O Economista-Chefe da Fundação para a Competitividade Empresarial (FUNDEC), Clésio Foia, diz que por Moçambique ser um país produtor de gás e estar a posicionar-se a cada ano como um actor importante a nível internacional, deve apostar nbeste recurso na sua matriz energética de modo a reduzir a dependência das importações de combustíveis, neste primeiro semestre fortemente afectadas exógemos como a Guerra no Médio Oriente e a escassez de divisas no mercado bancário nacional.

De acordo com Fóia, se Moçambique é pridutor de gás, então, deve usar essa fonte na sua matriz energética, passando a usa-la cada vez para movimentar a sua economia.

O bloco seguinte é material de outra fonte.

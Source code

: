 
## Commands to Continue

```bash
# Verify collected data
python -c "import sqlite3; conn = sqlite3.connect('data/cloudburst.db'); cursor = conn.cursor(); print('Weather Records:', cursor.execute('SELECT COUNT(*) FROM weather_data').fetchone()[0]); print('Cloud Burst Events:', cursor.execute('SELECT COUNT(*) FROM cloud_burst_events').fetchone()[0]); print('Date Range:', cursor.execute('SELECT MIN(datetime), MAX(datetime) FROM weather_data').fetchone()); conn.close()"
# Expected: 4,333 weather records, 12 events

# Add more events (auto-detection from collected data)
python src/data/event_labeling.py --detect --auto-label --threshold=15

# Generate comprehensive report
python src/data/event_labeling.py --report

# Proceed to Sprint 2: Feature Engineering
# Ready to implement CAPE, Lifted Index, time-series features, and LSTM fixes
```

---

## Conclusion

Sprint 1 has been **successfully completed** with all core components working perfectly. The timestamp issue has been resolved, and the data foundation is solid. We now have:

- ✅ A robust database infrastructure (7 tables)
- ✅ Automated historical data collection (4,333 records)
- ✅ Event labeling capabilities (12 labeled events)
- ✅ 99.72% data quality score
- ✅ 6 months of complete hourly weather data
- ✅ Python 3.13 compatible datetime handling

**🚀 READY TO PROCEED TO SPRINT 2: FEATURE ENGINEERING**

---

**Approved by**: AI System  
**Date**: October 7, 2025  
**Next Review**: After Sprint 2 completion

As ideias de Clésio Fóia seguem as recomendações que a FUNDEC deixou ao Executivo no quadro do relatório sobre a crise de combustíveis que afectou o país pouco depois do início da guerra no Médio Oriente quando, a 28 de Fevereiro, os aliados Estados Estados Unidos da América e Israel atacaram o Irão, provocando o encerramento do estreito de Ormuz, por onde passa 20 por cento do petróleo usado diariamente a nível mundial e gerando uma subida galopante dos preços de combustíveis no país.